The importance of a citizen intiative

During 350 Montana’s annual strategic planning session last week, we created an amibitious work plan for 2018 that features a strong pushback for those who would develop any new fossil fuels in Montana. More on that later . . .

Moving Montana with great urgency away from fossil fuel emissions is our mission. We also envision a complementary — and rapid — conversion to a 100 percent renewable system in Montana using wind, water, and solar energy.

That’s why I wanted to tell you about a citizens’ initiative on renewable energy. I-184 is trying to qualify for Montana’s November ballot. It’s already passed the Montana Secretary of State’s review. But, to qualify for the ballot, I-184 now needs signatures from five percent of 34 different Montana legislative districts by June 22. That’s thousands on thousands of signatures, and a very heavy lift.

Some Montana environmental organizations feel left out. They also think I-184 is too complex, tries to do too many things, and gets bogged down with taxes and safety issues. (It’s written by a public interest lawyer.) Some think it’s not aggressive enough — given the pace of warming temperatures and continuing carbon emissions. It’s also true that I-184’s creators don’t seem to have the money and organizational muscle to get the tens of thousands of signatures needed.

But we at 350 Montana think that the public should demand clean energy and would support clean energy, and I-184 deserves a good, hard look because it would:

  • Encourage more net-metering and community solar projects.
  • Expand the size of solar energy arrays, especially for municipal, church, or nonprofit buildings.
  • Mandate that Montana’s two major utilities, NorthWesern Energy and Montana Dakota Utilities, expand their renewable energy portfolios to 80 percent by 2050.

Recent experience tells us these things won’t get done if we rely on our Public Service Commission (PSC), whose members are more interested in handicapping renewable energy. And these changes won’t get done if we continue to allow industry lobbyists and compromosed legislators to sabotage good climate policies in the Montana Legislature.

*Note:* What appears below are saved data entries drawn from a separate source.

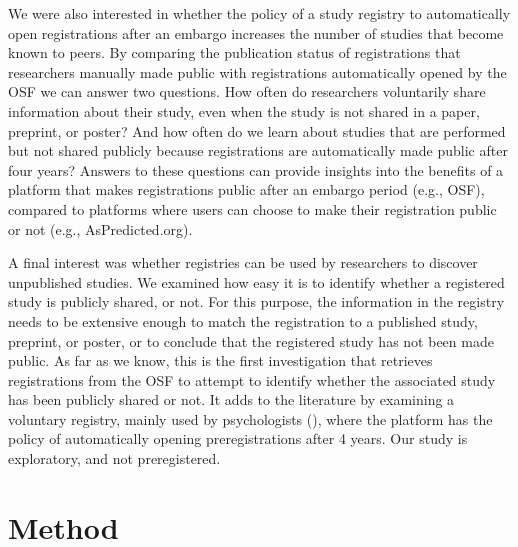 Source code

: \documentclass[
  ,man, a4paper,floatsintext]{apa6}
\begin{document}
We were also interested in whether the policy of a study registry to automatically open registrations after an embargo increases the number of studies that become known to peers. By comparing the publication status of registrations that researchers manually made public with registrations automatically opened by the OSF we can answer two questions. How often do researchers voluntarily share information about their study, even when the study is not shared in a paper, preprint, or poster? And how often do we learn about studies that are performed but not shared publicly because registrations are automatically made public after four years? Answers to these questions can provide insights into the benefits of a platform that makes registrations public after an embargo period (e.g., OSF), compared to platforms where users can choose to make their registration public or not (e.g., AsPredicted.org).

A final interest was whether registries can be used by researchers to discover unpublished studies. We examined how easy it is to identify whether a registered study is publicly shared, or not. For this purpose, the information in the registry needs to be extensive enough to match the registration to a published study, preprint, or poster, or to conclude that the registered study has not been made public. As far as we know, this is the first investigation that retrieves registrations from the OSF to attempt to identify whether the associated study has been publicly shared or not. It adds to the literature by examining a voluntary registry, mainly used by psychologists (), where the platform has the policy of automatically opening preregistrations after 4 years. Our study is exploratory, and not preregistered.

\section{Method}\label{method}
\end{document}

Montana’s largest utility, NorthWestern Energy, recently sought PSC authorization to go in exactly the wrong direction, promoting a “procurement plan” to charge rate-payers (you and me) $1.3 billion for a whole new generation of fracked gas plants.

So we encourage you to go to http://mtcares.org and read the full description of I-184. If you agree that action now is better than waiting, you can download materials and gather signatures to let Montanans vote to build renewable energy.

 As Bill McKibben says, winning slowly is the same thing as losing when it comes to climate change. Bold effort — action! — is what we need now to take our future back from the fossil fuel cowboys.